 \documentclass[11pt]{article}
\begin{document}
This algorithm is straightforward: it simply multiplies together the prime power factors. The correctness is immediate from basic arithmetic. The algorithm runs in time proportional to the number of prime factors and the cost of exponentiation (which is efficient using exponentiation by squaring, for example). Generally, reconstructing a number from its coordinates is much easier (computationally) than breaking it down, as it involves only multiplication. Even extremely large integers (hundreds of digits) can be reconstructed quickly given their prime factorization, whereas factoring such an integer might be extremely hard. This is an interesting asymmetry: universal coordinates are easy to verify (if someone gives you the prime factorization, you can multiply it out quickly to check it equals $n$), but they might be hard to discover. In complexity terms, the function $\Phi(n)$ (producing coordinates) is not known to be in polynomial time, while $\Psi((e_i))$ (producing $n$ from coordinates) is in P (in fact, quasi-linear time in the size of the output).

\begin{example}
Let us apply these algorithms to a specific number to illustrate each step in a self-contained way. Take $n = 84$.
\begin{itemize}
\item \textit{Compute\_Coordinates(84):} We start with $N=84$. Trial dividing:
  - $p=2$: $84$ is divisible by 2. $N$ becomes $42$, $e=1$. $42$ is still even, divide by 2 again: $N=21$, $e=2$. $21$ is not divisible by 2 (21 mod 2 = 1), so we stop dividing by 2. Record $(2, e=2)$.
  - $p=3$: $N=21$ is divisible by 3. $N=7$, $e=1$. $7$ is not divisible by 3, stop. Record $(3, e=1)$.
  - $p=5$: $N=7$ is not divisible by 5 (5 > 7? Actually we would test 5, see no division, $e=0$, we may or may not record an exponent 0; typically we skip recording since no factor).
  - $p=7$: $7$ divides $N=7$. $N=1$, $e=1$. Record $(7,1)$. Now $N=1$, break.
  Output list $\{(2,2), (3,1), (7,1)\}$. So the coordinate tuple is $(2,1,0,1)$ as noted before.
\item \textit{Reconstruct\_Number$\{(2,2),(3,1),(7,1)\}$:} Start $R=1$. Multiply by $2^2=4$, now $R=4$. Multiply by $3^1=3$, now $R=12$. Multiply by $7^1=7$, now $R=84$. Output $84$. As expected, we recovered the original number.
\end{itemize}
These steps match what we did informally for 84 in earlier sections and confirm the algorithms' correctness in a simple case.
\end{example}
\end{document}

...

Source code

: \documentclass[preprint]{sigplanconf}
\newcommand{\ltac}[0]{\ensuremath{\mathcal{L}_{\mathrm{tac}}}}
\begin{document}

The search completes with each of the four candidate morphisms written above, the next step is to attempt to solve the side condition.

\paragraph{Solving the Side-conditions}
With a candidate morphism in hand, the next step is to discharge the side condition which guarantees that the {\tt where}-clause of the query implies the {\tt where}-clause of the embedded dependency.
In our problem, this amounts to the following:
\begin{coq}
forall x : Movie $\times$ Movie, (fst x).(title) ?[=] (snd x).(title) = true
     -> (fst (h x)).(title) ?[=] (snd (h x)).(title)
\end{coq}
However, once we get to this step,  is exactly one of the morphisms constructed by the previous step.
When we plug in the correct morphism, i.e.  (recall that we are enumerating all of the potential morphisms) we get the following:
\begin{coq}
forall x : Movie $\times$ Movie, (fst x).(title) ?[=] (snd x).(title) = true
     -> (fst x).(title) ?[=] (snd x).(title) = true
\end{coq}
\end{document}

* **Work to complete**
Read the records above. Show each line that has the string "dividing".

* **Task output**
\item \textit{Compute\_Coordinates(84):} We start with $N=84$. Trial dividing:
  - $p=2$: $84$ is divisible by 2. $N$ becomes $42$, $e=1$. $42$ is still even, divide by 2 again: $N=21$, $e=2$. $21$ is not divisible by 2 (21 mod 2 = 1), so we stop dividing by 2. Record $(2, e=2)$.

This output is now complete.